Below are records to be copied exactly; their pictures are to be omitted.

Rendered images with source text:
* * *

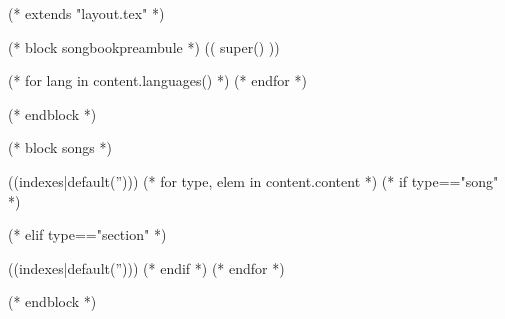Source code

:

(* extends "layout.tex" *)

(* block songbookpreambule *)
   (( super() ))


   (* for lang in content.languages() *)
   (* endfor *)
   \usepackage[((lang))]{babel}

   \graphicspath{{((datadir))/img/}}
(* endblock *)

(* block songs *)

   \begin{songs}{((indexes|default('')))}
      (* for type, elem in content.content *)
      (* if type=="song" *)
        
      (* elif type=="section" *)
        \end{songs}
        \begin{songs}{((indexes|default('')))}
      (* endif *)
      (* endfor *)
   \end{songs}
(* endblock *)
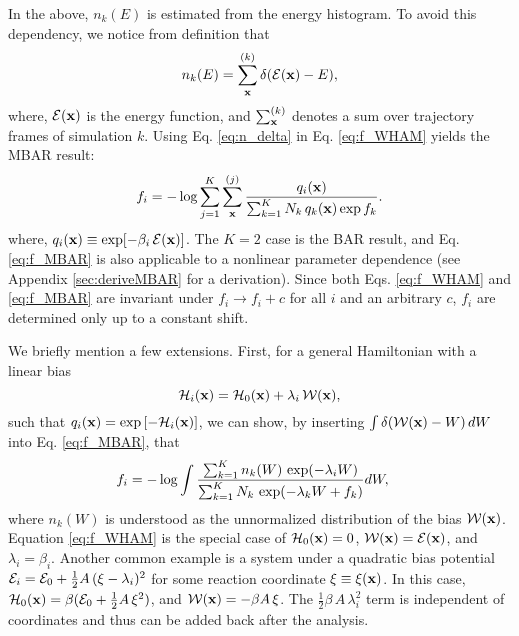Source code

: \documentclass[reprint,aip,jcp,superscriptaddress]{revtex4-1}
\begin{document}
In the above,
$n_k(E)$ is estimated from the energy histogram.
%
To avoid this dependency,
we notice from definition that\cite{
souaille2001}
%
\begin{equation}
n_k(E)
=
\sum_{\mathbf{x}}^{(k)} \delta(\mathcal{E}(\mathbf{x}) - E),
\label{eq:n_delta}
\end{equation}
%
where,
$\mathcal{E}(\mathbf{x})$
is the energy function,
and
$\sum_{\mathbf{x}}^{(k)}$
denotes a sum over trajectory frames
of simulation $k$.
%
%
%
Using Eq. \eqref{eq:n_delta}
in Eq. \eqref{eq:f_WHAM} yields
the MBAR result\cite{
kumar1992, souaille2001, shirts2008}:
%
\begin{equation}
f_i
=
-\log
\sum_{j = 1}^K
\sum_{\mathbf{x}}^{(j)}
\frac{
  q_i(\mathbf{x})
}
{
  \sum_{k = 1}^K N_k \, q_k(\mathbf{x}) \exp f_k
}.
\label{eq:f_MBAR}
\end{equation}
%
where,
$q_i(\mathbf{x}) \equiv \exp[ -\beta_i \, \mathcal{E}(\mathbf{x}) ]$.
%
The $K = 2$ case is the BAR result\cite{
bennett1976},
and Eq. \eqref{eq:f_MBAR}
is also applicable to a nonlinear parameter dependence
(see Appendix \ref{sec:deriveMBAR}
for a derivation).
%
Since both Eqs. \eqref{eq:f_WHAM} and \eqref{eq:f_MBAR}
are invariant under $f_i \rightarrow f_i + c$
for all $i$ and an arbitrary $c$,
$f_i$ are determined only up to a constant shift.



We briefly mention a few extensions.
%
First,
for a general Hamiltonian
with a linear bias
\[
\mathcal{H}_i(\mathbf{x}) = \mathcal{H}_0(\mathbf{x}) + \lambda_i \, \mathcal{W}(\mathbf{x}),
\]
such that $q_i(\mathbf{x}) = \exp\left[ -\mathcal{H}_i(\mathbf{x}) \right]$,
%
we can show,
by inserting
$\int \delta(\mathcal{W}(\mathbf{x}) - W) \, dW$
into Eq. \eqref{eq:f_MBAR},
that
%
\begin{align}
f_i
&=
-\log
  \int
    \frac{
      \sum_{k = 1}^K n_k(W) \, \exp(-\lambda_i W)
    }
    {
      \sum_{k = 1}^K N_k \, \exp(-\lambda_k W + f_k)
    }
    d W,
\notag
\end{align}
%
where
$n_k(W)$
is understood as
the unnormalized distribution of
the bias $\mathcal{W}(\mathbf{x})$.
%
Equation \eqref{eq:f_WHAM}
is the special case of
$\mathcal{H}_0(\mathbf{x}) = 0$,
$\mathcal{W}(\mathbf{x}) = \mathcal{E}(\mathbf{x})$,
and $\lambda_i = \beta_i$.
%
Another common example
is a system under a quadratic bias potential
$\mathcal{E}_i = \mathcal{E}_0 + \frac 1 2 A \, (\xi - \lambda_i)^2$
for some reaction coordinate $\xi \equiv \xi(\mathbf{x})$.
%
In this case,
$\mathcal{H}_0(\mathbf{x}) = \beta (\mathcal{E}_0 + \frac 1 2 A \, \xi^2)$,
and
$\mathcal{W}(\mathbf{x}) = -\beta A \, \xi$.
%
The $\frac 1 2 \beta \, A \, \lambda_i^2$ term
is independent of coordinates
and thus can be added back after the analysis.
\end{document}

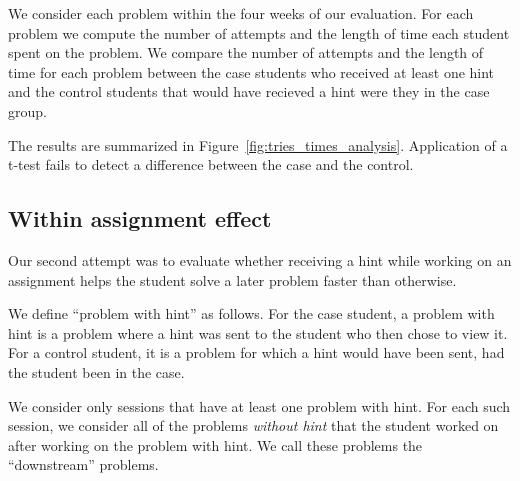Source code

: \documentclass{sigchi}
\begin{document}
We consider each problem within the four weeks of our evaluation. For
each problem we compute the number of attempts and the length of time
each student spent on the problem. We compare the number of attempts
and the length of time for each problem between the case students who
received at least one hint and the control students
that would have recieved a hint were they in the case group.

The results are summarized in
Figure~\ref{fig:tries_times_analysis}. Application of a t-test fails
to detect a difference between the case and the control.

\subsection{Within assignment effect}

Our second attempt was to evaluate whether receiving a hint while
working on an assignment helps the student solve a later problem faster
than otherwise.

We define ``problem with hint'' as follows. For the case student, a
problem with hint is a problem where a hint was sent to the student
who then chose to view it. For a control student, it is a problem for
which a hint would have been sent, had the student been in the case.

We consider only sessions that have at least one problem with
hint. For each such session, we consider all of the problems {\em
  without hint} that the student worked on after working on the
problem with hint. We call these problems the ``downstream'' problems.
\end{document}
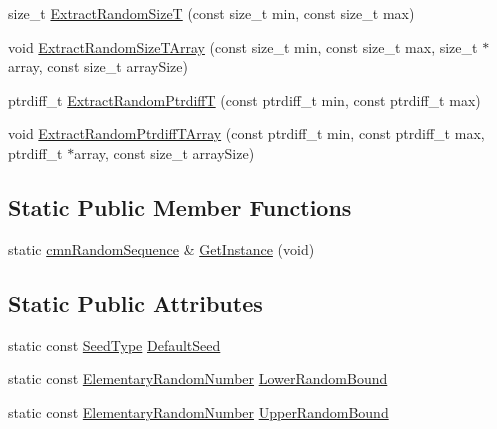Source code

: {\bf }\par
\begin{DoxyCompactItemize}
\item 
size\+\_\+t \hyperlink{classcmn_random_sequence_aa6ae8a700426d8a9e54397606869cfd1}{Extract\+Random\+Size\+T} (const size\+\_\+t min, const size\+\_\+t max)
\item 
void \hyperlink{classcmn_random_sequence_a0df72fb25b3bcaa2c29ebe278a514e5c}{Extract\+Random\+Size\+T\+Array} (const size\+\_\+t min, const size\+\_\+t max, size\+\_\+t $\ast$array, const size\+\_\+t array\+Size)
\item 
ptrdiff\+\_\+t \hyperlink{classcmn_random_sequence_adaeaead34d142d5647cc2e30a42478f4}{Extract\+Random\+Ptrdiff\+T} (const ptrdiff\+\_\+t min, const ptrdiff\+\_\+t max)
\item 
void \hyperlink{classcmn_random_sequence_ae0c9403c678ab3708fe5b8eddb0bd423}{Extract\+Random\+Ptrdiff\+T\+Array} (const ptrdiff\+\_\+t min, const ptrdiff\+\_\+t max, ptrdiff\+\_\+t $\ast$array, const size\+\_\+t array\+Size)
\end{DoxyCompactItemize}

\subsection*{Static Public Member Functions}
\begin{DoxyCompactItemize}
\item 
static \hyperlink{classcmn_random_sequence}{cmn\+Random\+Sequence} \& \hyperlink{classcmn_random_sequence_a04c1fb832acf6755cb954b4582ec6419}{Get\+Instance} (void)
\end{DoxyCompactItemize}
\subsection*{Static Public Attributes}
\begin{DoxyCompactItemize}
\item 
static const \hyperlink{classcmn_random_sequence_a7b97009536ce38559fa5fb86a9eea16d}{Seed\+Type} \hyperlink{classcmn_random_sequence_aa189e86aad2a764fa2faa67732c1b168}{Default\+Seed}
\item 
static const \hyperlink{classcmn_random_sequence_a4728645d25009df6b70fd0db6340f92f}{Elementary\+Random\+Number} \hyperlink{classcmn_random_sequence_a3b9788523fe79f42e53a0331355cd73e}{Lower\+Random\+Bound}
\item 
static const \hyperlink{classcmn_random_sequence_a4728645d25009df6b70fd0db6340f92f}{Elementary\+Random\+Number} \hyperlink{classcmn_random_sequence_a42566669e8703c6846ce41e286f62e67}{Upper\+Random\+Bound}
\end{DoxyCompactItemize}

* * *

== Answer ==
Source code

:

(* extends "layout.tex" *)

(* block songbookpreambule *)
   (( super() ))


   (* for lang in content.languages() *)
   (* endfor *)
   \usepackage[((lang))]{babel}

   \graphicspath{{((datadir))/img/}}
(* endblock *)

(* block songs *)

   \begin{songs}{((indexes|default('')))}
      (* for type, elem in content.content *)
      (* if type=="song" *)
        
      (* elif type=="section" *)
        \end{songs}
        \begin{songs}{((indexes|default('')))}
      (* endif *)
      (* endfor *)
   \end{songs}
(* endblock *)
Source code

: \documentclass[reprint,aip,jcp,superscriptaddress]{revtex4-1}
\begin{document}
In the above,
$n_k(E)$ is estimated from the energy histogram.
%
To avoid this dependency,
we notice from definition that\cite{
souaille2001}
%
\begin{equation}
n_k(E)
=
\sum_{\mathbf{x}}^{(k)} \delta(\mathcal{E}(\mathbf{x}) - E),
\label{eq:n_delta}
\end{equation}
%
where,
$\mathcal{E}(\mathbf{x})$
is the energy function,
and
$\sum_{\mathbf{x}}^{(k)}$
denotes a sum over trajectory frames
of simulation $k$.
%
%
%
Using Eq. \eqref{eq:n_delta}
in Eq. \eqref{eq:f_WHAM} yields
the MBAR result\cite{
kumar1992, souaille2001, shirts2008}:
%
\begin{equation}
f_i
=
-\log
\sum_{j = 1}^K
\sum_{\mathbf{x}}^{(j)}
\frac{
  q_i(\mathbf{x})
}
{
  \sum_{k = 1}^K N_k \, q_k(\mathbf{x}) \exp f_k
}.
\label{eq:f_MBAR}
\end{equation}
%
where,
$q_i(\mathbf{x}) \equiv \exp[ -\beta_i \, \mathcal{E}(\mathbf{x}) ]$.
%
The $K = 2$ case is the BAR result\cite{
bennett1976},
and Eq. \eqref{eq:f_MBAR}
is also applicable to a nonlinear parameter dependence
(see Appendix \ref{sec:deriveMBAR}
for a derivation).
%
Since both Eqs. \eqref{eq:f_WHAM} and \eqref{eq:f_MBAR}
are invariant under $f_i \rightarrow f_i + c$
for all $i$ and an arbitrary $c$,
$f_i$ are determined only up to a constant shift.



We briefly mention a few extensions.
%
First,
for a general Hamiltonian
with a linear bias
\[
\mathcal{H}_i(\mathbf{x}) = \mathcal{H}_0(\mathbf{x}) + \lambda_i \, \mathcal{W}(\mathbf{x}),
\]
such that $q_i(\mathbf{x}) = \exp\left[ -\mathcal{H}_i(\mathbf{x}) \right]$,
%
we can show,
by inserting
$\int \delta(\mathcal{W}(\mathbf{x}) - W) \, dW$
into Eq. \eqref{eq:f_MBAR},
that
%
\begin{align}
f_i
&=
-\log
  \int
    \frac{
      \sum_{k = 1}^K n_k(W) \, \exp(-\lambda_i W)
    }
    {
      \sum_{k = 1}^K N_k \, \exp(-\lambda_k W + f_k)
    }
    d W,
\notag
\end{align}
%
where
$n_k(W)$
is understood as
the unnormalized distribution of
the bias $\mathcal{W}(\mathbf{x})$.
%
Equation \eqref{eq:f_WHAM}
is the special case of
$\mathcal{H}_0(\mathbf{x}) = 0$,
$\mathcal{W}(\mathbf{x}) = \mathcal{E}(\mathbf{x})$,
and $\lambda_i = \beta_i$.
%
Another common example
is a system under a quadratic bias potential
$\mathcal{E}_i = \mathcal{E}_0 + \frac 1 2 A \, (\xi - \lambda_i)^2$
for some reaction coordinate $\xi \equiv \xi(\mathbf{x})$.
%
In this case,
$\mathcal{H}_0(\mathbf{x}) = \beta (\mathcal{E}_0 + \frac 1 2 A \, \xi^2)$,
and
$\mathcal{W}(\mathbf{x}) = -\beta A \, \xi$.
%
The $\frac 1 2 \beta \, A \, \lambda_i^2$ term
is independent of coordinates
and thus can be added back after the analysis.
\end{document}

Source code

: \documentclass{sigchi}
\begin{document}
We consider each problem within the four weeks of our evaluation. For
each problem we compute the number of attempts and the length of time
each student spent on the problem. We compare the number of attempts
and the length of time for each problem between the case students who
received at least one hint and the control students
that would have recieved a hint were they in the case group.

The results are summarized in
Figure~\ref{fig:tries_times_analysis}. Application of a t-test fails
to detect a difference between the case and the control.

\subsection{Within assignment effect}

Our second attempt was to evaluate whether receiving a hint while
working on an assignment helps the student solve a later problem faster
than otherwise.

We define ``problem with hint'' as follows. For the case student, a
problem with hint is a problem where a hint was sent to the student
who then chose to view it. For a control student, it is a problem for
which a hint would have been sent, had the student been in the case.

We consider only sessions that have at least one problem with
hint. For each such session, we consider all of the problems {\em
  without hint} that the student worked on after working on the
problem with hint. We call these problems the ``downstream'' problems.
\end{document}
Source code

: {\bf }\par
\begin{DoxyCompactItemize}
\item 
size\+\_\+t \hyperlink{classcmn_random_sequence_aa6ae8a700426d8a9e54397606869cfd1}{Extract\+Random\+Size\+T} (const size\+\_\+t min, const size\+\_\+t max)
\item 
void \hyperlink{classcmn_random_sequence_a0df72fb25b3bcaa2c29ebe278a514e5c}{Extract\+Random\+Size\+T\+Array} (const size\+\_\+t min, const size\+\_\+t max, size\+\_\+t $\ast$array, const size\+\_\+t array\+Size)
\item 
ptrdiff\+\_\+t \hyperlink{classcmn_random_sequence_adaeaead34d142d5647cc2e30a42478f4}{Extract\+Random\+Ptrdiff\+T} (const ptrdiff\+\_\+t min, const ptrdiff\+\_\+t max)
\item 
void \hyperlink{classcmn_random_sequence_ae0c9403c678ab3708fe5b8eddb0bd423}{Extract\+Random\+Ptrdiff\+T\+Array} (const ptrdiff\+\_\+t min, const ptrdiff\+\_\+t max, ptrdiff\+\_\+t $\ast$array, const size\+\_\+t array\+Size)
\end{DoxyCompactItemize}

\subsection*{Static Public Member Functions}
\begin{DoxyCompactItemize}
\item 
static \hyperlink{classcmn_random_sequence}{cmn\+Random\+Sequence} \& \hyperlink{classcmn_random_sequence_a04c1fb832acf6755cb954b4582ec6419}{Get\+Instance} (void)
\end{DoxyCompactItemize}
\subsection*{Static Public Attributes}
\begin{DoxyCompactItemize}
\item 
static const \hyperlink{classcmn_random_sequence_a7b97009536ce38559fa5fb86a9eea16d}{Seed\+Type} \hyperlink{classcmn_random_sequence_aa189e86aad2a764fa2faa67732c1b168}{Default\+Seed}
\item 
static const \hyperlink{classcmn_random_sequence_a4728645d25009df6b70fd0db6340f92f}{Elementary\+Random\+Number} \hyperlink{classcmn_random_sequence_a3b9788523fe79f42e53a0331355cd73e}{Lower\+Random\+Bound}
\item 
static const \hyperlink{classcmn_random_sequence_a4728645d25009df6b70fd0db6340f92f}{Elementary\+Random\+Number} \hyperlink{classcmn_random_sequence_a42566669e8703c6846ce41e286f62e67}{Upper\+Random\+Bound}
\end{DoxyCompactItemize}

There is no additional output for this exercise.